Deleon, who sources said recently had a baby, is accused of providing the leaders of the scheme with the names and numbers of two dozen car accident victims. Williams also provided the the scammers with 30 names. The defendants would send the names over online messaging systems like whatsapp, officials said.
She and the other NYPD employees were told they would be paid about $4,000 a month and make anywhere between $24,000 and $30,000 “off the books” if they kept the fraudsters flush with names.
The scam, led by Anthony Rose, has been running since 2014, officials said. When he received the names, Rose, who also went by the name Todd Chambers, would tell the runners to target car accident victims in minority communities.

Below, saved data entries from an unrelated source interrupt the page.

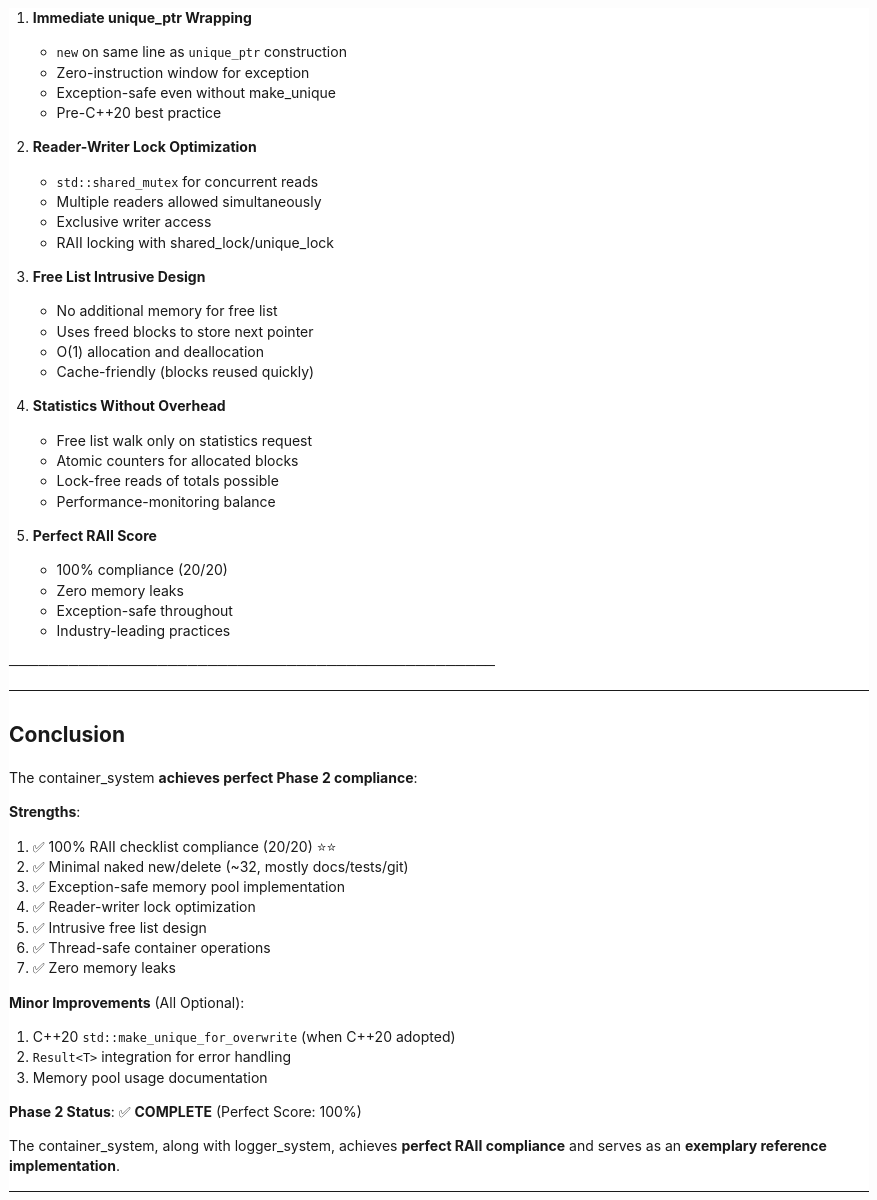 1. **Immediate unique_ptr Wrapping**
   - `new` on same line as `unique_ptr` construction
   - Zero-instruction window for exception
   - Exception-safe even without make_unique
   - Pre-C++20 best practice

2. **Reader-Writer Lock Optimization**
   - `std::shared_mutex` for concurrent reads
   - Multiple readers allowed simultaneously
   - Exclusive writer access
   - RAII locking with shared_lock/unique_lock

3. **Free List Intrusive Design**
   - No additional memory for free list
   - Uses freed blocks to store next pointer
   - O(1) allocation and deallocation
   - Cache-friendly (blocks reused quickly)

4. **Statistics Without Overhead**
   - Free list walk only on statistics request
   - Atomic counters for allocated blocks
   - Lock-free reads of totals possible
   - Performance-monitoring balance

5. **Perfect RAII Score**
   - 100% compliance (20/20)
   - Zero memory leaks
   - Exception-safe throughout
   - Industry-leading practices

─────────────────────────────────────────────────

---

## Conclusion

The container_system **achieves perfect Phase 2 compliance**:

**Strengths**:
1. ✅ 100% RAII checklist compliance (20/20) ⭐⭐
2. ✅ Minimal naked new/delete (~32, mostly docs/tests/git)
3. ✅ Exception-safe memory pool implementation
4. ✅ Reader-writer lock optimization
5. ✅ Intrusive free list design
6. ✅ Thread-safe container operations
7. ✅ Zero memory leaks

**Minor Improvements** (All Optional):
1. C++20 `std::make_unique_for_overwrite` (when C++20 adopted)
2. `Result<T>` integration for error handling
3. Memory pool usage documentation

**Phase 2 Status**: ✅ **COMPLETE** (Perfect Score: 100%)

The container_system, along with logger_system, achieves **perfect RAII compliance** and serves as an **exemplary reference implementation**.

---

“The hood is number one,” Rose told the runners. “All that Manhattan s----, those people got attorneys. We need all the hood cases. (The) Bronx hood, they...it’s poor... those cases. Those insurance policies go by demographics.”
When they reached out to the victims, the runners would claim they were from a group affiliated with the New York Department of Transportation and obtained their names and numbers through a “personal injury hotline.”
Deleon is normally assigned to the 42nd Precinct in the Melrose section of the Bronx, but had been assigned to “barricade duty” in Manhattan when she was apprehended by the feds, sources said.
All of the defendants are expected to appear in Manhattan federal court Thursday afternoon. They are facing charges of medical fraud and wrongful disclosure of healthcare information.